### WHAT THE EXERCISE ASKS
Pick each line containing "results" out of the records.

(Records drawn from a dataset)
—————
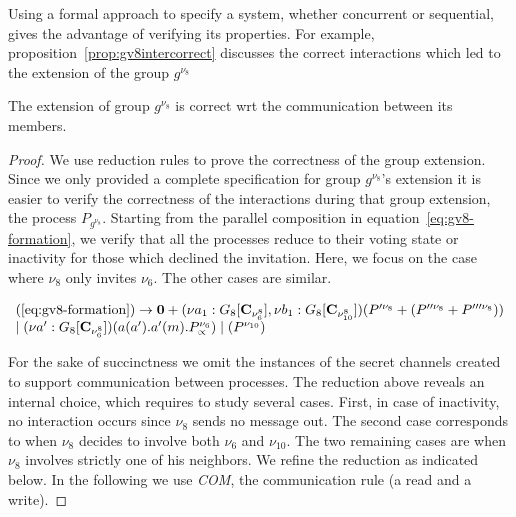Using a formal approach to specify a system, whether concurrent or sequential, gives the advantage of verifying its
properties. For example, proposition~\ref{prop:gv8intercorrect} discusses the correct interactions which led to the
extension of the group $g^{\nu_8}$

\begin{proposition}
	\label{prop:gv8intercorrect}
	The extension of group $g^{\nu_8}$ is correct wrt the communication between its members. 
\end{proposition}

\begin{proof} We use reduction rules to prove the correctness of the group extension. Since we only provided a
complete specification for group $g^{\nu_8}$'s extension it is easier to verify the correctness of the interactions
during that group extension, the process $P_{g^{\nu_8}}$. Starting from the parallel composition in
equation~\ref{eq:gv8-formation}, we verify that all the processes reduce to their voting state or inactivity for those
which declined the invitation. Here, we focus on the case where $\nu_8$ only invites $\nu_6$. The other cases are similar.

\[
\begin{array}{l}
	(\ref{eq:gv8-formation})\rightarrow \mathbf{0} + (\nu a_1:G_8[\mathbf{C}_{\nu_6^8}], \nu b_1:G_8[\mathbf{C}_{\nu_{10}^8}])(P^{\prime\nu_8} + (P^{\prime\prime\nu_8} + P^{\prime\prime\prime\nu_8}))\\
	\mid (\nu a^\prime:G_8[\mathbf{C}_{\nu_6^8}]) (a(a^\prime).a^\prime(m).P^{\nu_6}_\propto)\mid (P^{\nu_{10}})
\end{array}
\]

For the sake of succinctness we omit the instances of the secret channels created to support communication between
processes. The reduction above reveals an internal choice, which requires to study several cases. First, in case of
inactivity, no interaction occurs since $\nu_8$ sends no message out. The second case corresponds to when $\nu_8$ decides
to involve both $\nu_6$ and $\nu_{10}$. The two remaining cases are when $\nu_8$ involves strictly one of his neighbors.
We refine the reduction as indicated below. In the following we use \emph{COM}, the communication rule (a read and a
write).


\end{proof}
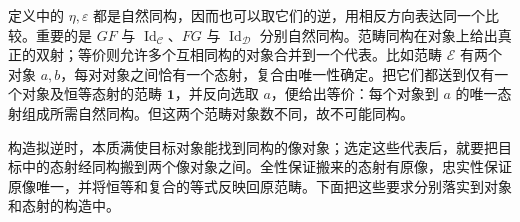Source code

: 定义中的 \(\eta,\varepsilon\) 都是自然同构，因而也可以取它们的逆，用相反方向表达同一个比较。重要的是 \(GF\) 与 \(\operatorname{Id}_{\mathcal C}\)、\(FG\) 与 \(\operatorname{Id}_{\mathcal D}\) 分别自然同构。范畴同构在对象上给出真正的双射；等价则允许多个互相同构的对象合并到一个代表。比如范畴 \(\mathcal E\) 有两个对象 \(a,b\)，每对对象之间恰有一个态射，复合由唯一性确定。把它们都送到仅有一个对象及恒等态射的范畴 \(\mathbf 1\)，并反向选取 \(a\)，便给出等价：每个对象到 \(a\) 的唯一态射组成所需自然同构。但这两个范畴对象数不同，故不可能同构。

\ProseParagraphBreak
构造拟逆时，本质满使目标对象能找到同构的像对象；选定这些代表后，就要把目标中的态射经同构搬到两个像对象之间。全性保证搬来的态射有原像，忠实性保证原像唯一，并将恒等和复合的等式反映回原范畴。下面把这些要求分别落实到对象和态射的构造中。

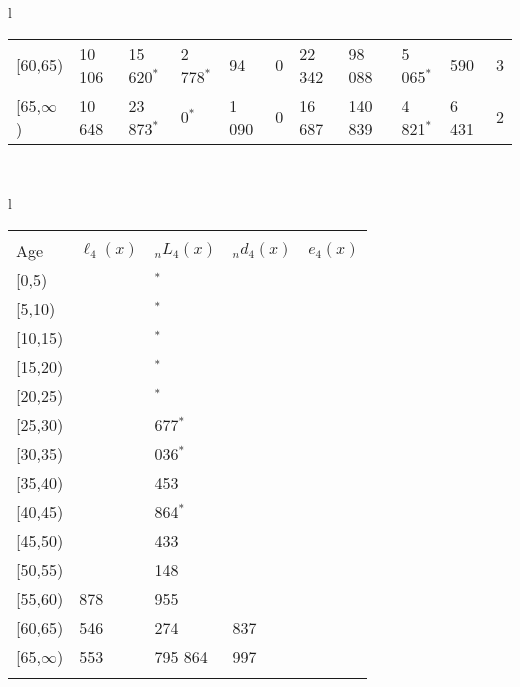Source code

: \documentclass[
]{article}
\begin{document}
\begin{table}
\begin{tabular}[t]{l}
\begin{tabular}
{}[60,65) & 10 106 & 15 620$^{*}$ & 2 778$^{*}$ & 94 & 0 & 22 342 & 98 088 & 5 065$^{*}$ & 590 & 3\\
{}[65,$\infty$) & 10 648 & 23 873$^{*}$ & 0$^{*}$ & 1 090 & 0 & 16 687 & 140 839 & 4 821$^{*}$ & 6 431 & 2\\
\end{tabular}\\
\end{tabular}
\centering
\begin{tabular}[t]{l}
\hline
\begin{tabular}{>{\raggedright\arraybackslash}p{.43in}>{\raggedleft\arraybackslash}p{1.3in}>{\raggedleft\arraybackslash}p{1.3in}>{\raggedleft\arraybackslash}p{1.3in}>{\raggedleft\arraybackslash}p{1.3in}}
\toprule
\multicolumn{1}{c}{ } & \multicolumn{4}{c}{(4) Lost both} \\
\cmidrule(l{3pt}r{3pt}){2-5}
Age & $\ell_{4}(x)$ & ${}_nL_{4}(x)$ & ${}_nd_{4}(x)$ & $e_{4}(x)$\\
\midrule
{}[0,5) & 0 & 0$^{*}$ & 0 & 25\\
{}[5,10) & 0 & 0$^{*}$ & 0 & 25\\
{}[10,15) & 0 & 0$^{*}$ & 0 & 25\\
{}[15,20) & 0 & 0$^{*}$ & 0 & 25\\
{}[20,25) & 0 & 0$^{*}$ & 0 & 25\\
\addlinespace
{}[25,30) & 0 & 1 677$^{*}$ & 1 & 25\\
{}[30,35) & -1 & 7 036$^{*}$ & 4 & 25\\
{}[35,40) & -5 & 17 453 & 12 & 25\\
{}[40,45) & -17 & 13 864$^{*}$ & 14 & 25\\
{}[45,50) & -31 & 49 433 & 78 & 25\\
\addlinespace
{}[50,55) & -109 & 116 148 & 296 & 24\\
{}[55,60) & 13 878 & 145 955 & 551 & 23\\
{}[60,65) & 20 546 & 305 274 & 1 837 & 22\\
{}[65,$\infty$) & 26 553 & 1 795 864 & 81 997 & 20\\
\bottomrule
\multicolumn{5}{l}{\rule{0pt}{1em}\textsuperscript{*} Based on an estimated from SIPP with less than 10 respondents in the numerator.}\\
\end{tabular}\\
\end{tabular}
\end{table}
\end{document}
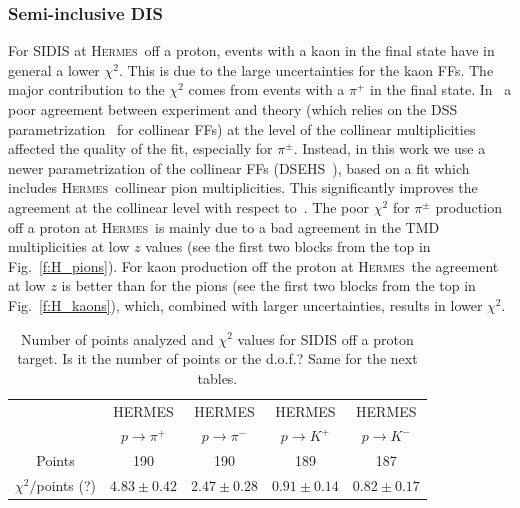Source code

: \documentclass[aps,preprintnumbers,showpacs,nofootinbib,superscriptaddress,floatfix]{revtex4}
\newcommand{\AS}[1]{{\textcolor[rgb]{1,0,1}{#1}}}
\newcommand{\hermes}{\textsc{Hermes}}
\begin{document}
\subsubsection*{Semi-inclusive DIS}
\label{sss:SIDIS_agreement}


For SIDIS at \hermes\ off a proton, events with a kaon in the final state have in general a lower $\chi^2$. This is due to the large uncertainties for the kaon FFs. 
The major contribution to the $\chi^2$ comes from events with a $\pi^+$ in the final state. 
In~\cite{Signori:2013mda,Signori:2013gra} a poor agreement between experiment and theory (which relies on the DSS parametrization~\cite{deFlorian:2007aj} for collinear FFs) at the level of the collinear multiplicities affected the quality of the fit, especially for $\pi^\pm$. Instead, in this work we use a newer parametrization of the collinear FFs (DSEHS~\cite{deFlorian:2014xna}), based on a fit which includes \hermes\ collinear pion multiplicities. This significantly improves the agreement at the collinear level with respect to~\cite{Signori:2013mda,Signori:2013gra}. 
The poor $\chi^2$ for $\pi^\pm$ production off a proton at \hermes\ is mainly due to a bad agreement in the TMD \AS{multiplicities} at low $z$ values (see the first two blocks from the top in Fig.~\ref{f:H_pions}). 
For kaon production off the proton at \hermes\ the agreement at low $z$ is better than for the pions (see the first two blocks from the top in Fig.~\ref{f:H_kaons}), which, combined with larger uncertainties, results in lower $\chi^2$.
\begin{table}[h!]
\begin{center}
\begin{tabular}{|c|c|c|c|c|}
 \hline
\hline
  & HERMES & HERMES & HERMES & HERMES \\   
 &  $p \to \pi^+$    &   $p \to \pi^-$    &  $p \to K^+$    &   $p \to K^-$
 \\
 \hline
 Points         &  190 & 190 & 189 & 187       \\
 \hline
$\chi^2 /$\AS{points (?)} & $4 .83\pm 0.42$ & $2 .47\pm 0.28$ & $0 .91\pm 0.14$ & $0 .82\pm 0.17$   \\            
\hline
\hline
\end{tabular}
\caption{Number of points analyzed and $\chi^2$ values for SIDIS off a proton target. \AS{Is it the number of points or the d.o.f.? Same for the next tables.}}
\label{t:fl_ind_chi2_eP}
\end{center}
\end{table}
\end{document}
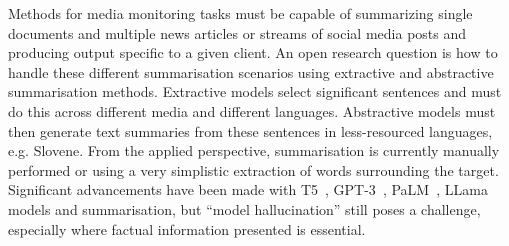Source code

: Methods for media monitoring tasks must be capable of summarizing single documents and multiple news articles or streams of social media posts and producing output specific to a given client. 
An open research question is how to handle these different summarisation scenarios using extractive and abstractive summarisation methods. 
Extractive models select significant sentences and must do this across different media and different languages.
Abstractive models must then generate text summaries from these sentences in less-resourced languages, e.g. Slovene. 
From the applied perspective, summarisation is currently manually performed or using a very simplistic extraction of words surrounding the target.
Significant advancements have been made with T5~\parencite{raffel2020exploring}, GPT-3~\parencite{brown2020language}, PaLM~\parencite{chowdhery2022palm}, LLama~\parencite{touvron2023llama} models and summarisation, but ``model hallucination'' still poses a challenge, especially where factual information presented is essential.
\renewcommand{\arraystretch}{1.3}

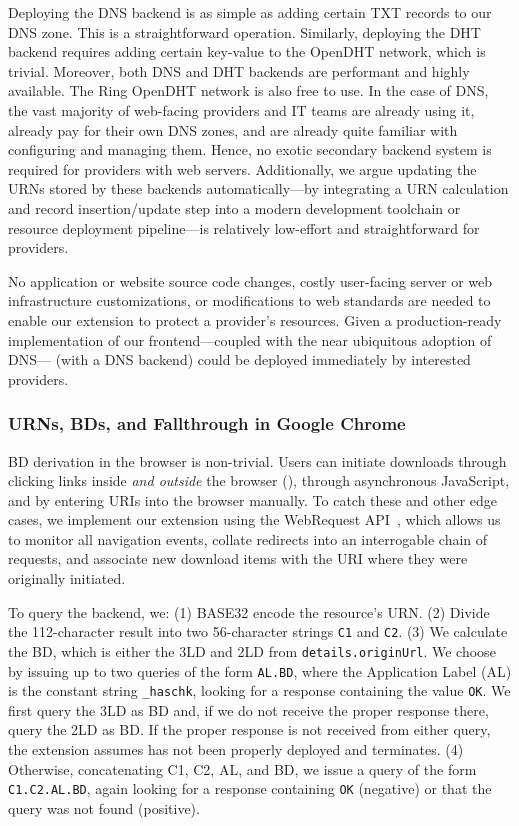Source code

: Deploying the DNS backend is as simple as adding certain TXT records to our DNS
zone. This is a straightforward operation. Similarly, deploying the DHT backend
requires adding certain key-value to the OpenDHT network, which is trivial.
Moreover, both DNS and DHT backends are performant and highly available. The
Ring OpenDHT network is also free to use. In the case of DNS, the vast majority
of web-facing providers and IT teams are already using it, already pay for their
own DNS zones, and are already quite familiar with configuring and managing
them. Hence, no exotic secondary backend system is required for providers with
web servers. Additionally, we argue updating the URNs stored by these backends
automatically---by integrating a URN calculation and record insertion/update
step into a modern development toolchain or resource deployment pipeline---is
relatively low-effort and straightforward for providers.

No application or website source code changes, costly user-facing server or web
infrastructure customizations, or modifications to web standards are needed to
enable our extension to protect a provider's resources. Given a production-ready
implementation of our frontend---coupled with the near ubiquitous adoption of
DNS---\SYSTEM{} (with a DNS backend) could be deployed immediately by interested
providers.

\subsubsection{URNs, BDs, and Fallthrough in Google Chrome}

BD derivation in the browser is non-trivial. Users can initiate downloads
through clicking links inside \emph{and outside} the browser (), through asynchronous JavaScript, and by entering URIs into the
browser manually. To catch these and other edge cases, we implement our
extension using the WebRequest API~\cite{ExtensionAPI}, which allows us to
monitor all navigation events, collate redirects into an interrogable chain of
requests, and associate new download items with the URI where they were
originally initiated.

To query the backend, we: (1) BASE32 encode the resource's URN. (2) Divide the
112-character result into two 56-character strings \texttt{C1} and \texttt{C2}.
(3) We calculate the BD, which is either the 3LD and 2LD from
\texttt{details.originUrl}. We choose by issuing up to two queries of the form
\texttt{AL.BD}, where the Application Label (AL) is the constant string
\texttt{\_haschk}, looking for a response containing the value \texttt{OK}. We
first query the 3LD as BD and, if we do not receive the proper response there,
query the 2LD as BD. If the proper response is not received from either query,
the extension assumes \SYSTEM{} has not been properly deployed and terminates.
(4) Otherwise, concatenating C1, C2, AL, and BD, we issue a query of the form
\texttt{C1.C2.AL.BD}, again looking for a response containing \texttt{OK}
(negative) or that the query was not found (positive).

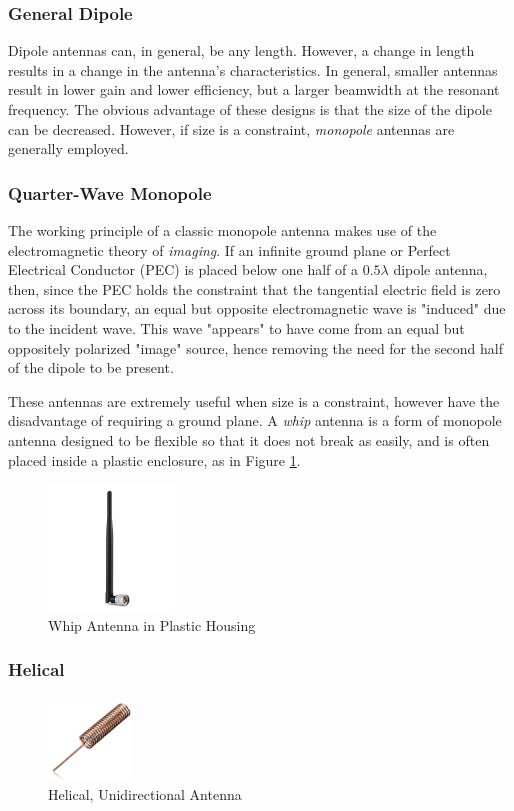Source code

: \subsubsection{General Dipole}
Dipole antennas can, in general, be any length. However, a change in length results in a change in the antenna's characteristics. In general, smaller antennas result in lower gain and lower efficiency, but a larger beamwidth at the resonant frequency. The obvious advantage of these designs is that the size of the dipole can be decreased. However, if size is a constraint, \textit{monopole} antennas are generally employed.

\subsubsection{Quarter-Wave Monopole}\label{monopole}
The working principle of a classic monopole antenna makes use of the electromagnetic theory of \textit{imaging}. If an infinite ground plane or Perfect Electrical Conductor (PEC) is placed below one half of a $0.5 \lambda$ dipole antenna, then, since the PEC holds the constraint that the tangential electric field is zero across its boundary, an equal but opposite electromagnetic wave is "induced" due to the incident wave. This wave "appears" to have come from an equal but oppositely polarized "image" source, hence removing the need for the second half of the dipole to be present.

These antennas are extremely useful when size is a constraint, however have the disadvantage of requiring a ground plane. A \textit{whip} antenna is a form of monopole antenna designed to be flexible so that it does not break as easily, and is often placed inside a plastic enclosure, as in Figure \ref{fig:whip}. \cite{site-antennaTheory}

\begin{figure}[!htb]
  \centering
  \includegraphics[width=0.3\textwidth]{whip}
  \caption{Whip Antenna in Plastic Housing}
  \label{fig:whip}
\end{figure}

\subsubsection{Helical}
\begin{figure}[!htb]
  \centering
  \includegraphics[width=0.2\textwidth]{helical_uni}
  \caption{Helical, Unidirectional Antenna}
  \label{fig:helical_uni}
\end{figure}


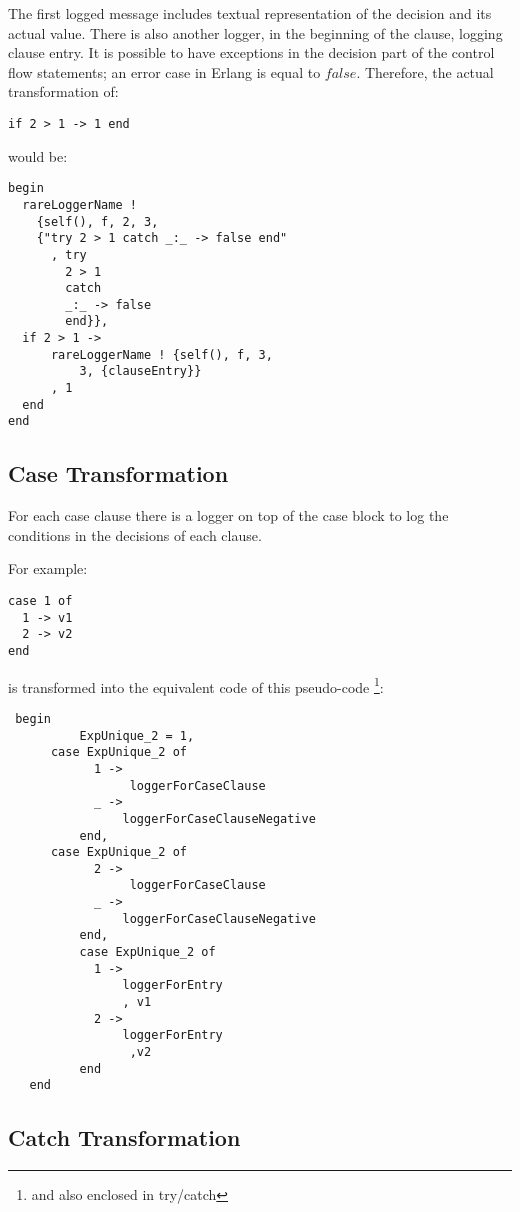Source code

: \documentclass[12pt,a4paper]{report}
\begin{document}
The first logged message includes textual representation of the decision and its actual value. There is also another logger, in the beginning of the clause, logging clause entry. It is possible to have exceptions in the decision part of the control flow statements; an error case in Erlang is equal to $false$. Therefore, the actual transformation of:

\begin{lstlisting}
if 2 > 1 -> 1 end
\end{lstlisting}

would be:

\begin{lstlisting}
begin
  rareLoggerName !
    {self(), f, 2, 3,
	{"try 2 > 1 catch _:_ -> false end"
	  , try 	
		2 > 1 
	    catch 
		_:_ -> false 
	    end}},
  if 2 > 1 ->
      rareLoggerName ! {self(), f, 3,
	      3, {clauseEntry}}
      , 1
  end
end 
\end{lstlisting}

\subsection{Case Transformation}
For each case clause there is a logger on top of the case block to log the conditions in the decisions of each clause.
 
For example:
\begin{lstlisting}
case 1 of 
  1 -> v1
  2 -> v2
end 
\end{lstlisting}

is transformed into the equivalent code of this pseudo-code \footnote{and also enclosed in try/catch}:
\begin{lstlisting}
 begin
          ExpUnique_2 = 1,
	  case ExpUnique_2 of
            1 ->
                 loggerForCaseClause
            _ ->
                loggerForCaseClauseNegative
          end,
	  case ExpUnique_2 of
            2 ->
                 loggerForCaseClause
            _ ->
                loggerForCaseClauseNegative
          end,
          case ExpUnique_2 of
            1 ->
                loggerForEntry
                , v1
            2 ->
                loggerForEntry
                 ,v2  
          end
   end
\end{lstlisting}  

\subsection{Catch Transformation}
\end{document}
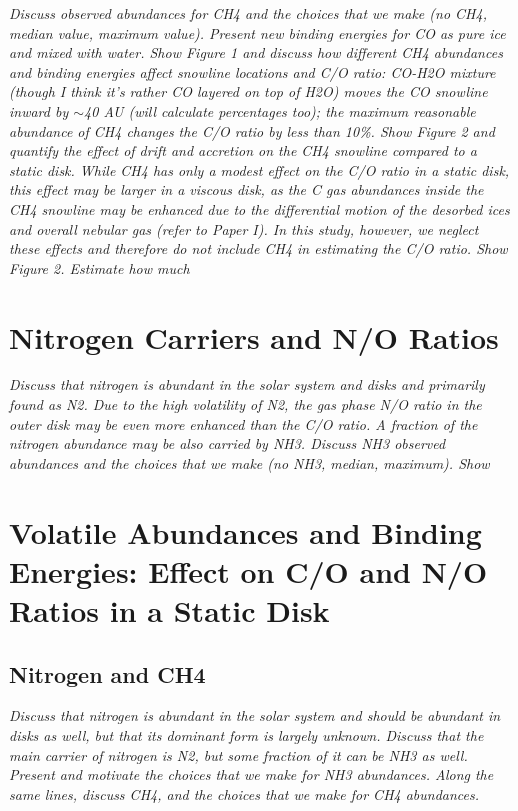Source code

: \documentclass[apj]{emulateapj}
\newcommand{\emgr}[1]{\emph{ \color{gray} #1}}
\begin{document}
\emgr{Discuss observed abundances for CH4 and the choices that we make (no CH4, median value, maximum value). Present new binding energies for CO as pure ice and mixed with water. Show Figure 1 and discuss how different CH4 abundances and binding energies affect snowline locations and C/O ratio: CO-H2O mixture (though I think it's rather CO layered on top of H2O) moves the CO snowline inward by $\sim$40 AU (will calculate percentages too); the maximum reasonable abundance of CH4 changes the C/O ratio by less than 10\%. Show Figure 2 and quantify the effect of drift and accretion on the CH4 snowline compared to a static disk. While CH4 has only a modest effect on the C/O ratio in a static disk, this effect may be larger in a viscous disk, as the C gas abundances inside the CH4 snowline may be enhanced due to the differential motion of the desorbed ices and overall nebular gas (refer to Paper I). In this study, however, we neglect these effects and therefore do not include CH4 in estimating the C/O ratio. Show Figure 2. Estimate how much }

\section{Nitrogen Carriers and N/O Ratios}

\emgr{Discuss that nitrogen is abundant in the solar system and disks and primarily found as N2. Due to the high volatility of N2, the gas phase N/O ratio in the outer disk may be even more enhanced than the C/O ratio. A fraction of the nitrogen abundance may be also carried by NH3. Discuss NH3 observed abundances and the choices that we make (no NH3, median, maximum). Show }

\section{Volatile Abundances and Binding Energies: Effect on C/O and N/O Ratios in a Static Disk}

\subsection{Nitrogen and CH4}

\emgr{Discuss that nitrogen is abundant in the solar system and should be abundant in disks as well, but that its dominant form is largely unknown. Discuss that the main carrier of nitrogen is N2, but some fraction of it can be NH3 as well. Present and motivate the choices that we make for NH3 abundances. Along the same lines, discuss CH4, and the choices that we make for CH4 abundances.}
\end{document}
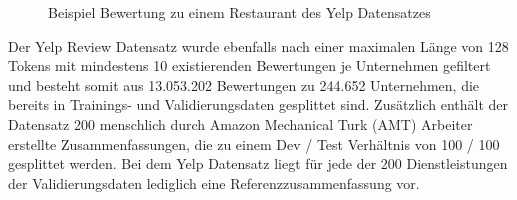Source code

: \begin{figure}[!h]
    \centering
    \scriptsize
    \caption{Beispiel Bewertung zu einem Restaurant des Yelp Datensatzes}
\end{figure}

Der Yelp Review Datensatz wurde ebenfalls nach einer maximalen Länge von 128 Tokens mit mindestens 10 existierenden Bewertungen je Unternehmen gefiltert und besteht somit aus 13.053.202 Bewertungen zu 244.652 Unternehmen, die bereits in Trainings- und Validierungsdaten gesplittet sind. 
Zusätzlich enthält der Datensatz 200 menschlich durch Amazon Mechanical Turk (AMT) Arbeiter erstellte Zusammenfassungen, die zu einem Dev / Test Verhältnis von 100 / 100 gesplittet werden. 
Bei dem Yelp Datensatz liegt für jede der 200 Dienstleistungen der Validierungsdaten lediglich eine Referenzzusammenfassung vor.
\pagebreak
—————
### SOLUTION BELOW
For kaon production off the proton at \hermes\ the agreement at low $z$ is better than for the pions (see the first two blocks from the top in Fig.~\ref{f:H_kaons}), which, combined with larger uncertainties, results in lower $\chi^2$.
Dipole antennas can, in general, be any length. However, a change in length results in a change in the antenna's characteristics. In general, smaller antennas result in lower gain and lower efficiency, but a larger beamwidth at the resonant frequency. The obvious advantage of these designs is that the size of the dipole can be decreased. However, if size is a constraint, \textit{monopole} antennas are generally employed.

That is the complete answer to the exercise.